Britain has ordered $42 million worth of hydroxychloroquine, despite numerous studies showing it is ineffective in treating Covid-19 and may even be more risky than doing nothing.
Other observational studies have made comparisons in smaller populations.
It's not the first study to highlight the potentially harmful effects of the medication, but it is by far the largest.
The US Food and Drug Administration has said hydroxychloroquine should only be used for hospitalised Covid-19 patients or those in clinical trials. "About 1 in 5 treated with chloroquine and an antibiotic died and nearly 1 in 4 treated with hydroxychloroquine and an antibiotic died".
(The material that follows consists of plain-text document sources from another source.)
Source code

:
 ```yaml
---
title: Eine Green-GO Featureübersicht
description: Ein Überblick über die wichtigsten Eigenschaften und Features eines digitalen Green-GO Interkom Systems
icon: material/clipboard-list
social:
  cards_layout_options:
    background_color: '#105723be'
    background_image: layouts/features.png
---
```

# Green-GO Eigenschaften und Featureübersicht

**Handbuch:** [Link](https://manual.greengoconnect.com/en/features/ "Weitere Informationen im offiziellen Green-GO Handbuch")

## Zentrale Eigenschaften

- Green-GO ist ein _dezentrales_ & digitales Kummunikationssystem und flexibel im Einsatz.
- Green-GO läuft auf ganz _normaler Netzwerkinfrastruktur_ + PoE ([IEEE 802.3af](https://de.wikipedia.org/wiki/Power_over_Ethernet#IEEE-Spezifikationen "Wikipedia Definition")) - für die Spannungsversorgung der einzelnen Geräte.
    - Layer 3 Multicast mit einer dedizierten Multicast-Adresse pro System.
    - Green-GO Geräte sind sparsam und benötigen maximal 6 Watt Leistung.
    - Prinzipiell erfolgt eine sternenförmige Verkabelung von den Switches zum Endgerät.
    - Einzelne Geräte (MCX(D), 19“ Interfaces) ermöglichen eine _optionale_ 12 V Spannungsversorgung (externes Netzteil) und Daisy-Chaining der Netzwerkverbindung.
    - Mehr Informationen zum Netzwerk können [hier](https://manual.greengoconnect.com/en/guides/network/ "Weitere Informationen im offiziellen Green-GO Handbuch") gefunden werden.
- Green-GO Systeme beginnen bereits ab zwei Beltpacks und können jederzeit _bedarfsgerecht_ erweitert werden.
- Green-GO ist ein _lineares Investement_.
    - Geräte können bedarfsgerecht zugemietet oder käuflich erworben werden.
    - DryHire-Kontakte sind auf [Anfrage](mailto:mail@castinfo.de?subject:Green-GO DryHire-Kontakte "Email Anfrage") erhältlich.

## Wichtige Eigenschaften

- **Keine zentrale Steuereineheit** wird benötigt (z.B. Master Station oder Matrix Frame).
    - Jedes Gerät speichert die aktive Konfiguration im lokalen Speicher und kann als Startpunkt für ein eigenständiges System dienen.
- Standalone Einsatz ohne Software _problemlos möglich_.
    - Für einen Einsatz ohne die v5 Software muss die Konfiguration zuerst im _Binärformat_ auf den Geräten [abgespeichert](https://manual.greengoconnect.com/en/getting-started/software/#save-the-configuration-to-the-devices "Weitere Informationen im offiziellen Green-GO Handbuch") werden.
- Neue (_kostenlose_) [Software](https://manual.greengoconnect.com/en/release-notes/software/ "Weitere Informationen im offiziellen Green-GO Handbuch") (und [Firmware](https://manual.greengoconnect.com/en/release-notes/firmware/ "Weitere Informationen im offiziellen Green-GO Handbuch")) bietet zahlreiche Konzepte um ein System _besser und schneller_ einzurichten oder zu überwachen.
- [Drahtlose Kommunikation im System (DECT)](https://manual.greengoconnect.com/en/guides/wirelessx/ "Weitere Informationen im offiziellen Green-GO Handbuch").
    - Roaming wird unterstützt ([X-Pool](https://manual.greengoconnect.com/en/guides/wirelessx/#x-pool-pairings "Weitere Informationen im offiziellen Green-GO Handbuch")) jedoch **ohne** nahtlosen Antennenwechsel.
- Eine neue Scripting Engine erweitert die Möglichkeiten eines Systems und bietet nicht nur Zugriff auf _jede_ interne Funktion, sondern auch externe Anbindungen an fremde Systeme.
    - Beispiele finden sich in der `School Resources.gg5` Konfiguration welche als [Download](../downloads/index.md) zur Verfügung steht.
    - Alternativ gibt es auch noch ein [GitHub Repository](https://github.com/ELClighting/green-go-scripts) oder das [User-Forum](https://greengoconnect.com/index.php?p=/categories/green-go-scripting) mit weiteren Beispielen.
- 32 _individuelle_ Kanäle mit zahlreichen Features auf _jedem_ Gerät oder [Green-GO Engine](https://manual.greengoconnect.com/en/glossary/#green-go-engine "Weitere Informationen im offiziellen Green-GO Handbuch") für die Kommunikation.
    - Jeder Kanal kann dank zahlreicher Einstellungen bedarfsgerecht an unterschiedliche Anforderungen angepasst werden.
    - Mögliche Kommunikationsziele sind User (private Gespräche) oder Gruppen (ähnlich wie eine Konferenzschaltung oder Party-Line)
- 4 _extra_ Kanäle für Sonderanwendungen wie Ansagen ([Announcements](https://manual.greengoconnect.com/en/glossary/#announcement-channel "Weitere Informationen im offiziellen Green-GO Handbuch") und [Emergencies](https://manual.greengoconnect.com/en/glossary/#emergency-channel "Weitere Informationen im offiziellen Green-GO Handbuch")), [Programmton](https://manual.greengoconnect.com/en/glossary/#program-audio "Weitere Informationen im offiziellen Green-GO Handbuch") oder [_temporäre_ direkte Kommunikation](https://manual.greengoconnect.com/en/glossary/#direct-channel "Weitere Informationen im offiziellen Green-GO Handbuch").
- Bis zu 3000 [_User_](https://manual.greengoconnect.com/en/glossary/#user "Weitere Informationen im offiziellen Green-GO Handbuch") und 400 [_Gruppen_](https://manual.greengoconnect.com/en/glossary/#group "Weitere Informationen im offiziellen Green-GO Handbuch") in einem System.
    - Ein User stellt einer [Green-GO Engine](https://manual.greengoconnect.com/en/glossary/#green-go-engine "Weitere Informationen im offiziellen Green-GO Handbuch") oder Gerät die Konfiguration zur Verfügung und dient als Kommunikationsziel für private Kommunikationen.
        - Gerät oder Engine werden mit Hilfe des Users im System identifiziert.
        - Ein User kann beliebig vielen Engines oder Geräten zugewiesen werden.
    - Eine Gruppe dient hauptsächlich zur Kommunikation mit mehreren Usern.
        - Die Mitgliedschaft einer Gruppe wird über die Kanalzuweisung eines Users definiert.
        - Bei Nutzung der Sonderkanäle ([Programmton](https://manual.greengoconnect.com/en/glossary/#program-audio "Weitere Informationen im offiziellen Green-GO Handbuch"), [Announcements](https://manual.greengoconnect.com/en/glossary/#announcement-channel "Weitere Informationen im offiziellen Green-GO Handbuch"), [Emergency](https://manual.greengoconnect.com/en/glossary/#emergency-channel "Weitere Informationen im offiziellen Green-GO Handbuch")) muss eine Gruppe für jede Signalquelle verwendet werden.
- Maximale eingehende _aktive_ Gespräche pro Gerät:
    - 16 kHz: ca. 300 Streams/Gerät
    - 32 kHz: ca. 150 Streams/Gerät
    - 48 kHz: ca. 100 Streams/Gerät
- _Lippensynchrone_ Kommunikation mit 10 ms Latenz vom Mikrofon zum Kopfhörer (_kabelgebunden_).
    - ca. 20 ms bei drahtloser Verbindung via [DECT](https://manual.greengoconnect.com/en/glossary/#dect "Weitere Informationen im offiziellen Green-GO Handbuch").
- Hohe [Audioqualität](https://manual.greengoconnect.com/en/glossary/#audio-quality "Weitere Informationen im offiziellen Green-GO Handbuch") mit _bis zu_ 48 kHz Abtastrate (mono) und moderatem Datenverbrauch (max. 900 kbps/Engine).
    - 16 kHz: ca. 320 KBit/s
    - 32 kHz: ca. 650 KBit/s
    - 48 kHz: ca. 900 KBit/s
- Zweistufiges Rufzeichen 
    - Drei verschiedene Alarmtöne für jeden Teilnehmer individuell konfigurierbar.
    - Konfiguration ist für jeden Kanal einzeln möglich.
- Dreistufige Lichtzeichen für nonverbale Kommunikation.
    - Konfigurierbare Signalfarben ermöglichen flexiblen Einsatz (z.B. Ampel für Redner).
In total, 10,698 patients died while in the hospital. He told reporters that he has been taking the drug, in combination with azithromycin, for over a week.
However, the researchers cautioned that because this was an observational study and not a randomized control trial, which is the gold standard of medical research, they could not rule out the possibility that other factors that hadn't been measured were responsible for the increased deaths. Early on in the COVID-19 pandemic, Trump labeled the drugs potential "game changers" against the disease, despite little good evidence supporting such claims. After controlling for risks such as weight, heart disease, and lung disease, the mortality rate in the control group was 9%. Last week, two studies published in the medical journal BMJ showed that patients given hydroxychloroquine did not improve significantly over those who were not. All four of the treatments were associated with a higher risk of dying in hospital. Some of them are new antibody-based drugs that can neutralize the virus and provide short-lived immunity.
Mehra said the use of hydroxychloroquine for COVID-19 is unwise.
About 15% of the patients were treated with the antimalaria drugs alone or with an antibiotic within 48 hours of diagnosis. And results are conflicting.
The authors of the new study said neither drug should be used to treat Covid-19 outside of clinical trials and said randomised clinical trials were needed.
Several more recent studies have not shown the drug to be an effective treatment for the disease.
The antimalarial drugs have been surrounded by controversy after enthusiastic remarks by US President Donald Trump earlier this year that left some epidemiologists uneasy given the well-known risks of the drugs particularly for people with heart conditions. The drug is not yet approved, but its use is being allowed on an emergency basis.